# AI Coding Agent Instructions
## Project Overview
This is an **OpenAI Image Generation MCP Server** — a TypeScript-based Model Context Protocol server that exposes OpenAI's image generation models (gpt-image-1, gpt-image-1-mini, DALL-E 3, DALL-E 2) as MCP tools for use with Claude and other MCP clients.
## Architecture
### Core Components
**Two-layer architecture:**
1. **MCP Server Layer** (`src/mcp-server.ts`) — Handles MCP protocol
- Exposes 4 separate tools: `generate_image_gpt`, `generate_image_gpt_mini`, `generate_image_dalle3`, `generate_image_dalle2`
- Each tool routes to a dedicated handler that validates arguments and calls the provider
- Uses `@modelcontextprotocol/sdk` for stdio-based communication
- All debugging/logging goes to stderr, not stdout (MCP protocol requirement)
2. **OpenAI Provider Layer** (`src/openai-provider.ts`) — Handles API interaction
- Abstracts OpenAI API calls with model-specific parameter handling
- Supports both base64 (`b64_json`) and URL response formats from OpenAI
- Handles file I/O: creates output directories, manages multi-image saving (numbered filenames)
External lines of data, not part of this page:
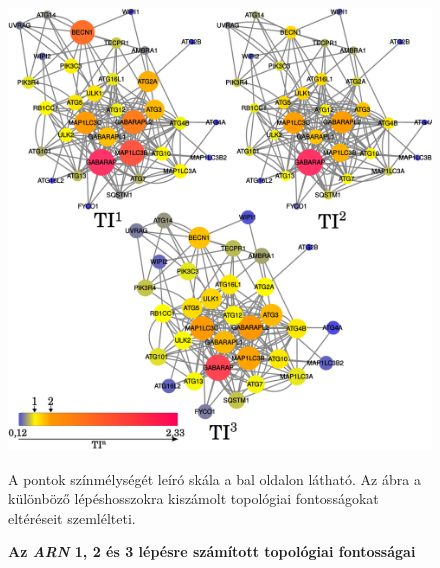 \documentclass[a4paper,12pt]{article}
\newenvironment{imgdesc}{
		\small
		\singlespacing
		\begin{center}
		
	}{
		\end{center}	
	}
\begin{document}
				\begin{figure}[H]
					\includegraphics[scale=0.5]{img/arn_123_comp.pdf}
					\centering
					\caption{ \textbf{Az \textit{ARN} 1, 2 és 3 lépésre számított topológiai fontosságai}}
					\begin{imgdesc}
						A pontok színmélységét leíró skála a bal oldalon látható. Az ábra a különböző lépéshosszokra kiszámolt topológiai fontosságokat eltéréseit szemlélteti.
					\end{imgdesc}
		
					\label{fig:arn123}			 		 
				\end{figure}
				
\end{document}
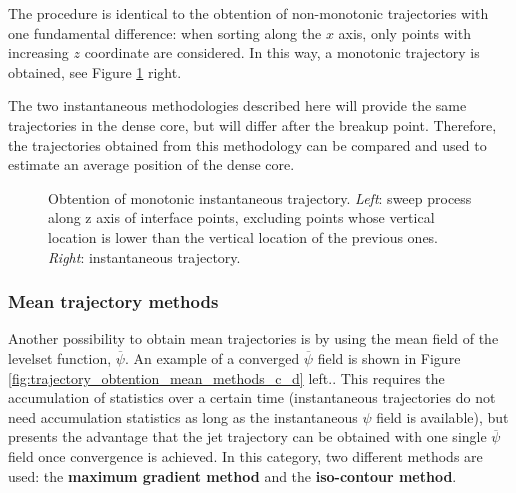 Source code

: The procedure is identical to the obtention of non-monotonic trajectories with one fundamental difference: when sorting along the $x$ axis, only points with increasing $z$ coordinate are considered. In this way, a monotonic trajectory is obtained, see Figure \ref{fig:trajectory_obtention_instantaneous_method_b} right. 

The two instantaneous methodologies described here will provide the same trajectories in the dense core, but will differ after the breakup point. Therefore, the trajectories obtained from this methodology can be compared and used to estimate an average position of the dense core. 


\begin{figure}[ht]
     \centering
     \begin{subfigure}[b]{0.45\textwidth}
         \centering
     \end{subfigure}
     \begin{subfigure}[b]{0.45\textwidth}
         \centering
     \end{subfigure}
        \caption[Obtention of monotonic instantaneous trajectory]{Obtention of monotonic instantaneous trajectory. \textsl{Left}: sweep process along z axis of interface points, excluding points whose vertical location is lower than the vertical location of the previous ones. \textsl{Right}: instantaneous trajectory.}
        \label{fig:trajectory_obtention_instantaneous_method_b}
\end{figure}



\subsubsection{Mean trajectory methods}

Another possibility to obtain mean trajectories is by using the mean field of the levelset function, $\overline{\psi}$. An example of a converged $\overline{\psi}$ field is shown in Figure \ref{fig:trajectory_obtention_mean_methods_c_d} left.. This requires the accumulation of statistics over a certain time (instantaneous trajectories do not need accumulation statistics as long as the instantaneous $\psi$ field is available), but presents the advantage that the jet trajectory can be obtained with one single $\overline{\psi}$ field once convergence is achieved. In this category, two different methods are used: the \textbf{maximum gradient method} and the \textbf{iso-contour method}.


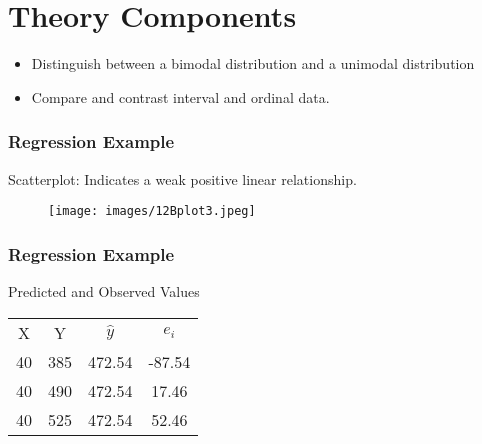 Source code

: \documentclass[]{report}
\begin{document}
			
			\section*{Theory Components}
			\begin{itemize}
				\item Distinguish between a bimodal distribution and a unimodal distribution
				\item Compare and contrast interval and ordinal data.
			\end{itemize}







\subsubsection{Regression Example}
Scatterplot: Indicates a weak positive linear relationship.
\begin{center}
	\begin{figure}
		\texttt{[image: images/12Bplot3.jpeg]}\\
	\end{figure}
\end{center}



\subsubsection{Regression Example}

Predicted and Observed Values

\begin{center}
	\begin{tabular}{|c|c|c|c|}
		\hline
		X & Y& $\hat{y}$ & $e_i$ \\
		40 &385 &472.54 &-87.54\\
		40 &490 &472.54 & 17.46\\
		40 &525 &472.54 & 52.46\\
		\hline
	\end{tabular}
\end{center}


			
\end{document}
- Has fallback mock PNG generation for testing against non-functional servers
### Key Design Patterns
**Model-Specific Type System:**
- Each model has a distinct options interface (`GptImage1Options`, `DallE3Options`, etc.)
- Union type `ImageGenerationOptions` ensures type safety during dispatch
- gpt-image-1/mini support 24 parameters (size, quality, background, compression, format)
- DALL-E 3 only supports n=1 (enforced in handler)
- DALL-E 2 supports basic parameters (size, n, quality)
**Parameter Transformation:**
- All handlers convert user arguments → model-specific options → OpenAI API params
- `response_format: 'b64_json'` always used (response images saved to disk, not returned)
- Both URL and base64 response handling in `saveImages()` method
**Multi-Image Handling:**
- Single image: saved to exact output path
- Multiple images: numbered with pattern `basename_1.ext`, `basename_2.ext`, etc.
## Development Workflows
### Build & Run
```bash
npm install # Install dependencies
npm run build # TypeScript compilation to dist/
npm start # Run compiled server (stdio transport)
npm run dev # Build + run (useful for development)
```
### Testing
```bash
npm run integration-test # Full integration test against mock server
```
The test suite spawns the server as a subprocess and sends JSON-RPC requests, simulating MCP client behavior. It validates tool listing and all four image generation calls.
### Environment Setup
- **Required:** `OPENAI_API_KEY` environment variable (sk-... format)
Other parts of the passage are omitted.